Data extracted from a collection:

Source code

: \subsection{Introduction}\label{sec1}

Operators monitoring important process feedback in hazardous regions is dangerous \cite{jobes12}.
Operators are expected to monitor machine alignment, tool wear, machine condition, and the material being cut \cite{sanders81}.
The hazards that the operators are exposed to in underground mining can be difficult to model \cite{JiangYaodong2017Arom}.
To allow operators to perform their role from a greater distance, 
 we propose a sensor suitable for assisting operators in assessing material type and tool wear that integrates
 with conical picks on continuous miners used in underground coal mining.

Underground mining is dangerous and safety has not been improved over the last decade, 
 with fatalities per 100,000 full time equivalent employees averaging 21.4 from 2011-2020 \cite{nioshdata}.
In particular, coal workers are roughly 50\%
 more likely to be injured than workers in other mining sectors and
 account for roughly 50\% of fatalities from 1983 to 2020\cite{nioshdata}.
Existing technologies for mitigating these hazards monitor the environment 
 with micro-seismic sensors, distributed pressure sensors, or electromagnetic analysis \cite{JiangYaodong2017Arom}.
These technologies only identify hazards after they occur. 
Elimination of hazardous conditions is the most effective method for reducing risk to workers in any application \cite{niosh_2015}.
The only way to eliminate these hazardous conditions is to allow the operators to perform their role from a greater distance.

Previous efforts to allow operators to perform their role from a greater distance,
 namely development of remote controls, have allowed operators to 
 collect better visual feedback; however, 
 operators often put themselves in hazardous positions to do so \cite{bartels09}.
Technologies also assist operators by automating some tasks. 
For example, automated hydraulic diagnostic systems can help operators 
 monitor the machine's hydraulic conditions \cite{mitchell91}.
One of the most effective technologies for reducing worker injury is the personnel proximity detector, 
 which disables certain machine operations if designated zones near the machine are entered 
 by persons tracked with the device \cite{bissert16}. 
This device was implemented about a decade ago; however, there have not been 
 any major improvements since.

* **Work request**: Every entry should be reproduced exactly, with no part omitted.

* **The answer**:
Source code

: \subsection{Introduction}\label{sec1}

Operators monitoring important process feedback in hazardous regions is dangerous \cite{jobes12}.
Operators are expected to monitor machine alignment, tool wear, machine condition, and the material being cut \cite{sanders81}.
The hazards that the operators are exposed to in underground mining can be difficult to model \cite{JiangYaodong2017Arom}.
To allow operators to perform their role from a greater distance, 
 we propose a sensor suitable for assisting operators in assessing material type and tool wear that integrates
 with conical picks on continuous miners used in underground coal mining.

Underground mining is dangerous and safety has not been improved over the last decade, 
 with fatalities per 100,000 full time equivalent employees averaging 21.4 from 2011-2020 \cite{nioshdata}.
In particular, coal workers are roughly 50\%
 more likely to be injured than workers in other mining sectors and
 account for roughly 50\% of fatalities from 1983 to 2020\cite{nioshdata}.
Existing technologies for mitigating these hazards monitor the environment 
 with micro-seismic sensors, distributed pressure sensors, or electromagnetic analysis \cite{JiangYaodong2017Arom}.
These technologies only identify hazards after they occur. 
Elimination of hazardous conditions is the most effective method for reducing risk to workers in any application \cite{niosh_2015}.
The only way to eliminate these hazardous conditions is to allow the operators to perform their role from a greater distance.

Previous efforts to allow operators to perform their role from a greater distance,
 namely development of remote controls, have allowed operators to 
 collect better visual feedback; however, 
 operators often put themselves in hazardous positions to do so \cite{bartels09}.
Technologies also assist operators by automating some tasks. 
For example, automated hydraulic diagnostic systems can help operators 
 monitor the machine's hydraulic conditions \cite{mitchell91}.
One of the most effective technologies for reducing worker injury is the personnel proximity detector, 
 which disables certain machine operations if designated zones near the machine are entered 
 by persons tracked with the device \cite{bissert16}. 
This device was implemented about a decade ago; however, there have not been 
 any major improvements since.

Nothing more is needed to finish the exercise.